• **PROMPT**
Gather every line in the records below that contains the word "case".

[Source texts of formatted documents]
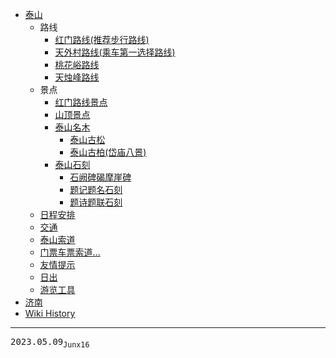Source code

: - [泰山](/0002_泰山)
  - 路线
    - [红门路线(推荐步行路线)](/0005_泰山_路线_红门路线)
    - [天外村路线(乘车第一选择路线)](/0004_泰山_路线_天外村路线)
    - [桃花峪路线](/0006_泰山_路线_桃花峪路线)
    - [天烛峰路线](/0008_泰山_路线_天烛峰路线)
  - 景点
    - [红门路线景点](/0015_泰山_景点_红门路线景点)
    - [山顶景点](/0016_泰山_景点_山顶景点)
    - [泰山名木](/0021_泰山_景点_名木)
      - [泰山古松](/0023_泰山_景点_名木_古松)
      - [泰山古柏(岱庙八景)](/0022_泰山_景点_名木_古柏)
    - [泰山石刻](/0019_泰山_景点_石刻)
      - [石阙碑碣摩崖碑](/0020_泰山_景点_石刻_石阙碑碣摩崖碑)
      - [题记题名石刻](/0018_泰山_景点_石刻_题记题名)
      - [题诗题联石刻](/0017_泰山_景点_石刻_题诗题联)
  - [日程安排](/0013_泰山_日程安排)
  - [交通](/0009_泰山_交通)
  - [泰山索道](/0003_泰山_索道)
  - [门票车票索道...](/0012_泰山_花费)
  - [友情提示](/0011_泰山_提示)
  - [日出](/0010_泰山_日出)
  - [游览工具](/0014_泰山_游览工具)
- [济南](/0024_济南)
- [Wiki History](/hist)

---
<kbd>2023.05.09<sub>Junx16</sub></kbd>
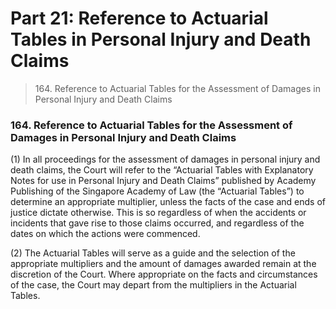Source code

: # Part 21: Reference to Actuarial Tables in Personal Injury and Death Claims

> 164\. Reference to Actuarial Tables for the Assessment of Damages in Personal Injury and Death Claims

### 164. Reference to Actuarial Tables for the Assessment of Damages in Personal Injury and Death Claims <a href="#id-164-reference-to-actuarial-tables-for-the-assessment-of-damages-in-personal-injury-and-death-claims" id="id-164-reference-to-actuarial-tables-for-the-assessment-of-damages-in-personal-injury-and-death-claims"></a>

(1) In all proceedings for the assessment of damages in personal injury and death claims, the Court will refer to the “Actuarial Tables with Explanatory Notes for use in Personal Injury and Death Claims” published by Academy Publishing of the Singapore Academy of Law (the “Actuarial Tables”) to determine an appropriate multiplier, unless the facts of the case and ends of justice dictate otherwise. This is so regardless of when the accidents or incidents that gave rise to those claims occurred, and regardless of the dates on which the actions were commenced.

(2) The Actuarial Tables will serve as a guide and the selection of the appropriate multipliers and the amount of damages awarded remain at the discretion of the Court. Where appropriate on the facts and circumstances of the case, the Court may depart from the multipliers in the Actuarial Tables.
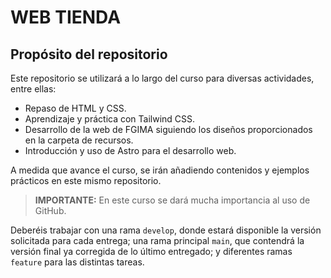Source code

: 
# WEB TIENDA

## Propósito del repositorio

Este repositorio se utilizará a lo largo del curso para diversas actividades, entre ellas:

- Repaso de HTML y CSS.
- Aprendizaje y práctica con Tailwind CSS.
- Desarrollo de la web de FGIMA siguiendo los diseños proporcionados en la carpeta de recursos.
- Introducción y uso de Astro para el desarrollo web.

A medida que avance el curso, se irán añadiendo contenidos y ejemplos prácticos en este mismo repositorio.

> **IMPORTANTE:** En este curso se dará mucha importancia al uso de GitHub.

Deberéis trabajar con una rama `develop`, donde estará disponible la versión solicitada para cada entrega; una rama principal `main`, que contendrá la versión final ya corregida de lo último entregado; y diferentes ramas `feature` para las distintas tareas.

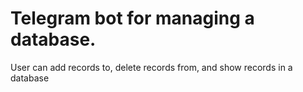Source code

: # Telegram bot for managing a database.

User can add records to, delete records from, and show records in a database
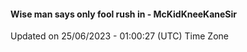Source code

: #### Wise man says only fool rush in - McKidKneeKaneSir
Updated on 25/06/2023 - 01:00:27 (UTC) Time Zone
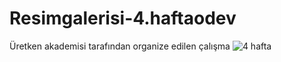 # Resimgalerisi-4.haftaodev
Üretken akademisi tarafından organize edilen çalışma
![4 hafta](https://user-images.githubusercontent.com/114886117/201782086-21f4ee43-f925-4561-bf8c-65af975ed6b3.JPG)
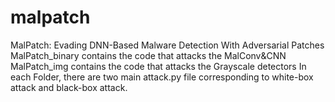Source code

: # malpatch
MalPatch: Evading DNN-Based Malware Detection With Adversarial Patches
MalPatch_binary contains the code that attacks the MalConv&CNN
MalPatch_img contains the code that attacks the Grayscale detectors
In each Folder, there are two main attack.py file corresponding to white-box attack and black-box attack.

• **SOLUTION FOR THIS TASK**
(1) In all proceedings for the assessment of damages in personal injury and death claims, the Court will refer to the “Actuarial Tables with Explanatory Notes for use in Personal Injury and Death Claims” published by Academy Publishing of the Singapore Academy of Law (the “Actuarial Tables”) to determine an appropriate multiplier, unless the facts of the case and ends of justice dictate otherwise. This is so regardless of when the accidents or incidents that gave rise to those claims occurred, and regardless of the dates on which the actions were commenced.
(2) The Actuarial Tables will serve as a guide and the selection of the appropriate multipliers and the amount of damages awarded remain at the discretion of the Court. Where appropriate on the facts and circumstances of the case, the Court may depart from the multipliers in the Actuarial Tables.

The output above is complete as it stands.